** INFORMATION follows **

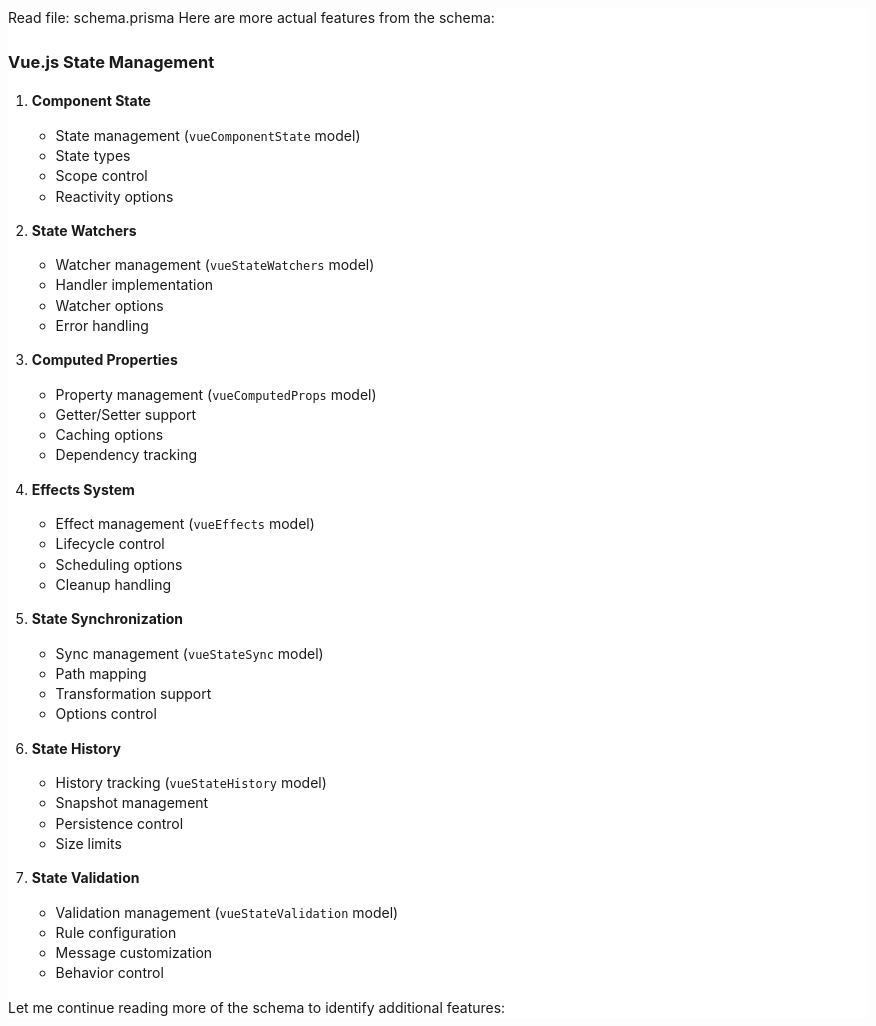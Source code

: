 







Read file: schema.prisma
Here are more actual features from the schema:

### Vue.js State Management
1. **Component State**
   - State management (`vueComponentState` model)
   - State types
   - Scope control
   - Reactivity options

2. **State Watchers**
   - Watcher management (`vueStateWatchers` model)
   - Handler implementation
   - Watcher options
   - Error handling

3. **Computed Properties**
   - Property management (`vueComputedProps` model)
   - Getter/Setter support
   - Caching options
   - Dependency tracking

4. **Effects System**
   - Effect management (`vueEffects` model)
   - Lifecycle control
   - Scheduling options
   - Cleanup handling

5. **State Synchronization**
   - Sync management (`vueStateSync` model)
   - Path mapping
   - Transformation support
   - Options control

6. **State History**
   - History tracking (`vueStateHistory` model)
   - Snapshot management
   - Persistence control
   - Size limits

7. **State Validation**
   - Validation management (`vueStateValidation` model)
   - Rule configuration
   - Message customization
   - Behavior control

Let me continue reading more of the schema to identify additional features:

** End of INFORMATION **

WHAT IS BEING ASKED | Copy out all lines of the listing above that include "support".

RESULT FOR THIS EXERCISE |
   - Getter/Setter support
   - Transformation support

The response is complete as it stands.